### WHAT THE TASK ASKS
Only a number is wanted here: the number of lines of the data that include "線上問卷調查結果".

>>>

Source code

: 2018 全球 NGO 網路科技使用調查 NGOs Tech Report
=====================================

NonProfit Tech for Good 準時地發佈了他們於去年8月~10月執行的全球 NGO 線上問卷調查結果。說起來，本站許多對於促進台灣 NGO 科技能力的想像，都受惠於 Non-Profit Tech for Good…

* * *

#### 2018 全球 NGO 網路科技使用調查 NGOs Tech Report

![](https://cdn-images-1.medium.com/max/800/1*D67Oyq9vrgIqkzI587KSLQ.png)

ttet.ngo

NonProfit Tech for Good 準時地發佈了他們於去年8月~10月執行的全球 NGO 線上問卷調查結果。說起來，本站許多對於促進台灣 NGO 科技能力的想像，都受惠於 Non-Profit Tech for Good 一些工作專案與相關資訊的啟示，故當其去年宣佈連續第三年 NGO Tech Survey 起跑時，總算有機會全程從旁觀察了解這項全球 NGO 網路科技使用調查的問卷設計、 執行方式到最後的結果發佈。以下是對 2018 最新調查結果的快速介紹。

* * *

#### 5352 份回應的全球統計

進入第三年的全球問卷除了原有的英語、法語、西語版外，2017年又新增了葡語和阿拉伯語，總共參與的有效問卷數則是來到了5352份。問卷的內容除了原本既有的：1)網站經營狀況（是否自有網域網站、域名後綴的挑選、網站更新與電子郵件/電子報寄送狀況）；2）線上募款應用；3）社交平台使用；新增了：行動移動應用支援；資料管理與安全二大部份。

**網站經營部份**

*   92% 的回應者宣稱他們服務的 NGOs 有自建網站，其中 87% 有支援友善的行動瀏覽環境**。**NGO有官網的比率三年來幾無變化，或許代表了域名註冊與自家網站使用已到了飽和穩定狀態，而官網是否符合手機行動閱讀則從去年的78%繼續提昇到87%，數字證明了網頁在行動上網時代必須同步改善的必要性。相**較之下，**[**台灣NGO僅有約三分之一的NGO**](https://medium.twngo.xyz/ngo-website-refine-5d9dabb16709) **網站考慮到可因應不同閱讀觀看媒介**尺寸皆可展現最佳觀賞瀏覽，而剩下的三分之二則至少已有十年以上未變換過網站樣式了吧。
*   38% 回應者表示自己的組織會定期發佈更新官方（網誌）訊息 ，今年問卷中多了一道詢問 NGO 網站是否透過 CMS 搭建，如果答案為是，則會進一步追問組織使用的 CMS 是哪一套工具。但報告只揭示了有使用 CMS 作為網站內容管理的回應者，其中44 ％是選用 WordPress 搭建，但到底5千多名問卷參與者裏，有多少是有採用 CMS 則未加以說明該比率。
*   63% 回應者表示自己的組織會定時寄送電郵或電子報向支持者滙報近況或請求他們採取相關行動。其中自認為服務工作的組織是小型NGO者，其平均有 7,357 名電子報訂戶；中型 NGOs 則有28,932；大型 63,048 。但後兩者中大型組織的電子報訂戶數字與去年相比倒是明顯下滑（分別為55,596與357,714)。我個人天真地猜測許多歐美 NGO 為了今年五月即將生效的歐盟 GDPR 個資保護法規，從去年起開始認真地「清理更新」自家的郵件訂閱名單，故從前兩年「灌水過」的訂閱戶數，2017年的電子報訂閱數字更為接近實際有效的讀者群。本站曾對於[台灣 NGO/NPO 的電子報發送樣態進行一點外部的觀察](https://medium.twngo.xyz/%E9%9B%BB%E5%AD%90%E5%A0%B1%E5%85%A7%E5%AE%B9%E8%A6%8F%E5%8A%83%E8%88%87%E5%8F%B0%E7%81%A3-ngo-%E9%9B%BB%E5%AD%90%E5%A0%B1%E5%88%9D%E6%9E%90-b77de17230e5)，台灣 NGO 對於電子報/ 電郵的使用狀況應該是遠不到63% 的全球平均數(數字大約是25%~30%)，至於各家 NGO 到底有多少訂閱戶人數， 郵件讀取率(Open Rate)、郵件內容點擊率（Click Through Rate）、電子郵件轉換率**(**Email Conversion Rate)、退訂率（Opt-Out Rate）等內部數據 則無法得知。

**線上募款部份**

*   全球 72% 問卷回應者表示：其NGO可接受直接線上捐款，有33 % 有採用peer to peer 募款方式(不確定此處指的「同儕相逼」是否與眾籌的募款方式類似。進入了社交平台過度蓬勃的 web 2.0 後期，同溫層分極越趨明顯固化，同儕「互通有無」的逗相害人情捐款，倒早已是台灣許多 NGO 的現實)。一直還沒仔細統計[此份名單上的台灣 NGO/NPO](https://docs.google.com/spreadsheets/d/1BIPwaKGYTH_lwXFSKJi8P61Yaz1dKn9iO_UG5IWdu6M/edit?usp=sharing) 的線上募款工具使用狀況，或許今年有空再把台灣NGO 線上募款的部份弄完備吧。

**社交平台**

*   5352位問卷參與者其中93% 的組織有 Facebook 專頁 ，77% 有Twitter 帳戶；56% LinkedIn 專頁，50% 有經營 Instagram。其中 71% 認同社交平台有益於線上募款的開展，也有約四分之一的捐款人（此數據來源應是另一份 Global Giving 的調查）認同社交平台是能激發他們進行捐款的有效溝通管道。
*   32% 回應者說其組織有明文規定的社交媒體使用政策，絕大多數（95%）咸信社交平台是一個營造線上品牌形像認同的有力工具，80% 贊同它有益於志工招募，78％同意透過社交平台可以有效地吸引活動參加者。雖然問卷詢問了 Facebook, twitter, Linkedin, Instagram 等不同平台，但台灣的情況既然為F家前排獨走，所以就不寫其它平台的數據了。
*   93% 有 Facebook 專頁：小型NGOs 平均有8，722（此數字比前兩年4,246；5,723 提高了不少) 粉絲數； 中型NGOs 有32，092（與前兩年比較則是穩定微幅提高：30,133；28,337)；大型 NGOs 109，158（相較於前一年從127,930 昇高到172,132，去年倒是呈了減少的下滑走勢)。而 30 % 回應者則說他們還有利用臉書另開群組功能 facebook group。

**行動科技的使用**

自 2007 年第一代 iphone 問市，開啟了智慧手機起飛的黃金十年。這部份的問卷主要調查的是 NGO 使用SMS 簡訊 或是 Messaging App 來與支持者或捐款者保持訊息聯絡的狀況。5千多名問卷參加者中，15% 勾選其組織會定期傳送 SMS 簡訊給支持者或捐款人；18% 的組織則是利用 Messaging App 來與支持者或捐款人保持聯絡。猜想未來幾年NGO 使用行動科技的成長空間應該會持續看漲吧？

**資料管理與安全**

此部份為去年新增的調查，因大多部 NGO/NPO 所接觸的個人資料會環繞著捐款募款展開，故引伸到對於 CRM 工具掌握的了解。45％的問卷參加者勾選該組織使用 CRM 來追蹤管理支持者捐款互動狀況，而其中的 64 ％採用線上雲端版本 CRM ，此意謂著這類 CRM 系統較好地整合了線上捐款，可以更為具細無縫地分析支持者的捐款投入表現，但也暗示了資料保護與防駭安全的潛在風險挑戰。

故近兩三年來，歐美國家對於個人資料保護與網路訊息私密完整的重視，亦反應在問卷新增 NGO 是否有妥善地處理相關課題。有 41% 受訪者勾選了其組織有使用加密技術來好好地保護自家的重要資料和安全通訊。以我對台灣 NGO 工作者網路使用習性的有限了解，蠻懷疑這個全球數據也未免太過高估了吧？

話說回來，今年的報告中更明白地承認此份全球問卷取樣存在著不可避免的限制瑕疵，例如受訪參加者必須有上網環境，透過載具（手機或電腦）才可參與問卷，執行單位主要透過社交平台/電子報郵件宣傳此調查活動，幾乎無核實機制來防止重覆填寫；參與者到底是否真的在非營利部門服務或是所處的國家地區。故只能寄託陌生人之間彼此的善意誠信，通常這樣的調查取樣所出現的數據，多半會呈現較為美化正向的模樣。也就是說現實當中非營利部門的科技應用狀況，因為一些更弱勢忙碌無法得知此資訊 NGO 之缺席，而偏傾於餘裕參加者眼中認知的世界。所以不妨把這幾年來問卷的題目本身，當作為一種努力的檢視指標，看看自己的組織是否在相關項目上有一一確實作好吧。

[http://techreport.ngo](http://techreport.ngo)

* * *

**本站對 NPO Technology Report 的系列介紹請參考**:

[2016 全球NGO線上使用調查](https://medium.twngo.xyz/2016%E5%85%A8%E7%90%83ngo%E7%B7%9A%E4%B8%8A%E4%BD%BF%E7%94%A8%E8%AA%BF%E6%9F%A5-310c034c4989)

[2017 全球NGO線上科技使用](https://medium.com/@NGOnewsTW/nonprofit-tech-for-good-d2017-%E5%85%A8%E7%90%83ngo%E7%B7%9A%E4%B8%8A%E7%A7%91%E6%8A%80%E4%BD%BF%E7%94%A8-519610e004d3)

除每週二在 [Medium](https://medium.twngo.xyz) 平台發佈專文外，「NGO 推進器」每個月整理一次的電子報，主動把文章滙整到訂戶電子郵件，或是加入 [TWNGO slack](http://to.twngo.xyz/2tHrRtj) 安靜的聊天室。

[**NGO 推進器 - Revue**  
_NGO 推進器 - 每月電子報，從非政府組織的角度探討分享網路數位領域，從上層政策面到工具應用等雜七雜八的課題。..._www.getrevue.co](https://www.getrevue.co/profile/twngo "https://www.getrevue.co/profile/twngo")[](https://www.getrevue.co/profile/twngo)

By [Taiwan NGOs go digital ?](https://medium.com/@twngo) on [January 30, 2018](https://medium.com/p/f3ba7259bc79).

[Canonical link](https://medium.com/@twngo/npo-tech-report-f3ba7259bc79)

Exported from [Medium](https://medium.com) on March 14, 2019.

<<<

### RESPONSE FOR THIS EXERCISE
2